Thursday, April 7, 2016

The regulatory powers of our bank regulators need to be urgently regulated, at least those of the Basel Committee.

What do you think the world would have said if the Basel Committee had informed it that it would regulate the banks, without considering the purpose of the banks? 

What do you think the world had said if the Basel Committee had informed that in order to make the banks safer, they were going to distort the allocation of credit to the real economy?

What do you think the world would have said if the Basel Committee had informed it that even though all major bank crises have always resulted from excessive exposures to something ex ante erroneously perceived as safe, they would allow for especially low capital requirements against bank exposures to what ex ante was perceived as safe.

What do you think the world would have said if the Basel Committee had informed it that even though the society considered that banks giving credit to SMEs and entrepreneurs was very important, they would saddle the banks with especially large capital requirements on account of those “risky” being risky.

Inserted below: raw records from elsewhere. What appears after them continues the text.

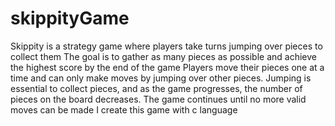 # skippityGame
Skippity is a strategy game where players take turns jumping over pieces to collect them
The goal is to gather as many pieces as possible and achieve the highest score by the end of the game
Players move their pieces one at a time and can only make moves by jumping over other pieces. Jumping is essential to collect pieces, and as the game progresses, the number of pieces on the board decreases. The game continues until no more valid moves can be made
I create this game with c language
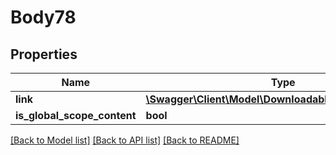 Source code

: # Body78

## Properties
Name | Type | Description | Notes
------------ | ------------- | ------------- | -------------
**link** | [**\Swagger\Client\Model\DownloadableDataLinkInterface**](DownloadableDataLinkInterface.md) |  | 
**is_global_scope_content** | **bool** |  | [optional] 

[[Back to Model list]](../README.md#documentation-for-models) [[Back to API list]](../README.md#documentation-for-api-endpoints) [[Back to README]](../README.md)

What do you think the world would have said if the Basel Committee had informed it that it was going to assign a zero risk weight to sovereigns and a 100 percent risk weight to the citizens, and which indicated their belief that government employees could make better use of other people’s money than private citizens could use theirs. 

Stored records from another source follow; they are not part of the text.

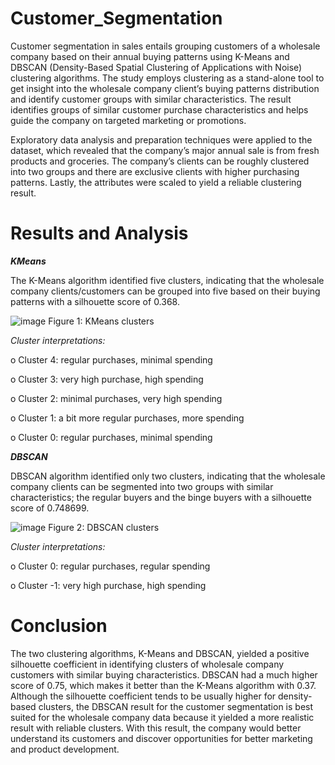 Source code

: # Customer_Segmentation
Customer segmentation in sales entails grouping customers of a wholesale company based
on their annual buying patterns using K-Means and DBSCAN (Density-Based Spatial Clustering
of Applications with Noise) clustering algorithms. The
study employs clustering as a stand-alone tool to get insight into the wholesale company client’s
buying patterns distribution and identify customer groups with similar characteristics. The result
identifies groups of similar customer purchase characteristics and helps guide the company on
targeted marketing or promotions.

Exploratory data analysis and preparation techniques were applied to the dataset, which revealed that the company’s major annual sale is from fresh
products and groceries. The company’s clients can be roughly clustered into two groups and there are exclusive clients with higher purchasing patterns. Lastly, the attributes were scaled to yield a reliable clustering result.

# Results and Analysis
**_KMeans_**

The K-Means algorithm identified five clusters, indicating that the wholesale company clients/customers can be grouped into five based on their buying 
patterns with a silhouette score of 0.368. 

![image](https://github.com/m33nm/Customer_Segmentation/assets/54365936/fa4c94e6-2072-4945-8036-f2d98302ca0c)
Figure 1: KMeans clusters

_Cluster interpretations:_

o Cluster 4: regular purchases, minimal spending

o Cluster 3: very high purchase, high spending

o Cluster 2: minimal purchases, very high spending

o Cluster 1: a bit more regular purchases, more spending

o Cluster 0: regular purchases, minimal spending


**_DBSCAN_**

DBSCAN algorithm identified only two clusters, indicating that the wholesale company clients
can be segmented into two groups with similar characteristics; the regular buyers and the binge
buyers with a silhouette score of 0.748699.

![image](https://github.com/m33nm/Customer_Segmentation/assets/54365936/bff3ca53-d8a2-4fd0-92d9-8c0b996671cd)
Figure 2: DBSCAN clusters

_Cluster interpretations:_

o Cluster 0: regular purchases, regular spending

o Cluster -1: very high purchase, high spending

# Conclusion
The two clustering algorithms, K-Means and DBSCAN, yielded a positive silhouette coefficient in
identifying clusters of wholesale company customers with similar buying characteristics. DBSCAN
had a much higher score of 0.75, which makes it better than the K-Means algorithm with 0.37.
Although the silhouette coefficient tends to be usually higher for density-based clusters, the
DBSCAN result for the customer segmentation is best suited for the wholesale company data
because it yielded a more realistic result with reliable clusters. With this result, the company
would better understand its customers and discover opportunities for better marketing and
product development.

What do you think the world would have said if the Basel Committee had informed it that even though banks already cleared for credit risks with interest rates and size of exposure they would also require banks to clear for that same risk in the capital; and that even though any risk that is excessively considered leads to the wrong actions even if perfectly perceived.

What do you think the world would have said if the Basel Committee had informed it that because they could not estimate the unexpected losses that bank capital is primarily to cover for, they would use expected credit risks as a proxy for the unexpected.

What do we think about that even when the 2007-08 clearly evidenced the failure of the regulators, they go on as if nothing, using the same regulatory principles? I just know that neither Hollywood nor Bollywood would ever have permitted those creating the box-office flop of Basel II, to go on working on Basel III.

Sincerely, are we really sure all these regulators in the Basel Committee, and in the Financial Stability Board, are just not some Chauncey Gardiner characters?